*** The National Institute of Standards and Technology's Special Publication 800-53 is the bible of security and privacy controls for federal IT systems, so revisions are a big deal. Starting this summer, however, those updates will start coming far more frequently.
NIST Fellow Ron Ross said at FCW's Jan. 27 Cloud Security Workshop that a "web-based, automated content control development and delivery system" is in the works, and will debut mid-year. "We're basically not going to wait five or six years to update 800-53," he said. "We're going to have an online development process where you can propose new controls...and when the controls have gone through enough of that public review and vetting, we will then pull the trigger and put that control into the catalog."
The current controls will be easily downloadable in machine-readable formats, Ross said, so they can "go directly into the support tools that our customers are using." This new system will require stakeholders to adjust their approach to reviewing as well -- effectively moving from a waterfall process to a DevOps tempo -- but Ross was confident it would be a change for the better. "We're never going to sacrifice quality or our customer interaction," he said, " no matter what kind of process we use."

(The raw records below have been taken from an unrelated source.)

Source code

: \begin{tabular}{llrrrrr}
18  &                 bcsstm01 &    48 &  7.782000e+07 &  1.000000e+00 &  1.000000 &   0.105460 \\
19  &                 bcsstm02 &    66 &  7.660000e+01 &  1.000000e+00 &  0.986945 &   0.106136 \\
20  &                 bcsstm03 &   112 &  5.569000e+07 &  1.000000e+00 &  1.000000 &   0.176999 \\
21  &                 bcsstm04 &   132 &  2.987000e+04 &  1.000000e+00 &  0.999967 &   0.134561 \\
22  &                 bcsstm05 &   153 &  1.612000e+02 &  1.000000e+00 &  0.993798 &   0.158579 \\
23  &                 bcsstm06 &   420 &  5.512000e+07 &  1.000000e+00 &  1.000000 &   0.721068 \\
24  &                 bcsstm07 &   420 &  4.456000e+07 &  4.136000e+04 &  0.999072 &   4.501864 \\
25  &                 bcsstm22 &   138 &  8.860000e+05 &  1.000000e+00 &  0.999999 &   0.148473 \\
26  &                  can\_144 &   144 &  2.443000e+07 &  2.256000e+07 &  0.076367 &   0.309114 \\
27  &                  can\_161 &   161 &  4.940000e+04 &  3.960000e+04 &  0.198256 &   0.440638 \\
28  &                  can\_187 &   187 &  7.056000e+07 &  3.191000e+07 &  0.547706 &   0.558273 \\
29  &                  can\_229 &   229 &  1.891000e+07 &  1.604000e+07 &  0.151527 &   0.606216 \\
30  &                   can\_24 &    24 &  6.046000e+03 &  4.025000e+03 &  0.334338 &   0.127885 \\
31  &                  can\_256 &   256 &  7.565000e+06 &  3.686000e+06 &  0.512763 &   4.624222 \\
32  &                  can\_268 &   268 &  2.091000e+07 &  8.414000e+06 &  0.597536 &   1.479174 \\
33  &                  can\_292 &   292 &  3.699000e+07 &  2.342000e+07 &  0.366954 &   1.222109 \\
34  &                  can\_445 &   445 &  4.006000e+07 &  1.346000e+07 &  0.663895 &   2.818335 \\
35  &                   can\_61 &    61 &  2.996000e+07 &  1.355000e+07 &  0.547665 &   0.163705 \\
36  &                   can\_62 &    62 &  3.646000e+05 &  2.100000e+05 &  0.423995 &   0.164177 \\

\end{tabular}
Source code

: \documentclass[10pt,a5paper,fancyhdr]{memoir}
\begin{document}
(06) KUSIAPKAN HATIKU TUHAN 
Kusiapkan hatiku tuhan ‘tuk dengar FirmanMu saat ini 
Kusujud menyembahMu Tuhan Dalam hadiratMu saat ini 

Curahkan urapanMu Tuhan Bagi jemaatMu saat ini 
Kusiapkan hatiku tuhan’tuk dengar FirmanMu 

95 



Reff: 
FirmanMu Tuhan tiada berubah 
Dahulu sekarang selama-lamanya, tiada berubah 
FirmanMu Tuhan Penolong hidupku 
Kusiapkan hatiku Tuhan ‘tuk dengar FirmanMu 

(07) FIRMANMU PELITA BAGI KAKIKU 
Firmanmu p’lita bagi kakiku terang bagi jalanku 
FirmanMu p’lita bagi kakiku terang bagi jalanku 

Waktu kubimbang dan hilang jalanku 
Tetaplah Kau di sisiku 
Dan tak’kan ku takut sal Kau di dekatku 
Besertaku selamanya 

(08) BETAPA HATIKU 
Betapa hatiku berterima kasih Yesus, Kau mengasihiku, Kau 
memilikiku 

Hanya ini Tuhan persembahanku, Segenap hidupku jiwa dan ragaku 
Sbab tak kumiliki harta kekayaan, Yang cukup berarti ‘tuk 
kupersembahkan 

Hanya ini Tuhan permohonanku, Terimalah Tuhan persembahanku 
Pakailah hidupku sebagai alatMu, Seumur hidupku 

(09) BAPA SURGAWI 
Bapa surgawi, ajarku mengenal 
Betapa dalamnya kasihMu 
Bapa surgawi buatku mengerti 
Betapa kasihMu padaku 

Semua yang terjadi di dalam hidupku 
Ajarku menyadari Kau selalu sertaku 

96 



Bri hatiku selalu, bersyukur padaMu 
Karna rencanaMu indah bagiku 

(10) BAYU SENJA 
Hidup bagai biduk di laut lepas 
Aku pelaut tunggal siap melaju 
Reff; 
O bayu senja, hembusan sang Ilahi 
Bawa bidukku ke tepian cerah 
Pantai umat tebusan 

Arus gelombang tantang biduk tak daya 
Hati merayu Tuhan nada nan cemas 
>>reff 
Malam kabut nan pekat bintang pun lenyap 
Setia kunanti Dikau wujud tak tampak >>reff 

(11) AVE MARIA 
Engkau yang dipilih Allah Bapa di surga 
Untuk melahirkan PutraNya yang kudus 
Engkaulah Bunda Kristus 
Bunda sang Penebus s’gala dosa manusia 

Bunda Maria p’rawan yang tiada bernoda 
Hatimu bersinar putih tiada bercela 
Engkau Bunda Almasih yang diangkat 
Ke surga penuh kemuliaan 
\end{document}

*** A Biden administration memorandum on "restoring trust in government through scientific integrity and evidence-based policymaking" looks to produce a account past political interference with established policies for communicating science and health information, the conduct of research and the collection of technical data. The memo also calls for expanding access to federal data in machine-readable format and for the incorporation of "scientific-integrity principles" into data policy as well as the improvement of the "production of evidence for use in policymaking."
"Improper political interference in the work of federal scientists or other scientists who support the work of the federal government and in the communication of scientific facts undermines the welfare of the nation, contributes to systemic inequities and injustices, and violates the trust that the public places in government to best serve its collective interests," the memorandum states.
*** Rebecca Piazza, a veteran of innovation shop 18F and once its acting executive director, was tapped by the U.S. Department of Agriculture to serve as senior advisor for delivery in the office of the undersecretary for Food, Nutrition and Consumer Services. This office administers USDA's food assistance programs including the Supplemental Nutrition Assistance Program (SNAP) once known as the food stamps program the Special Supplemental Nutrition Program for Women, Infants and Children (WIC).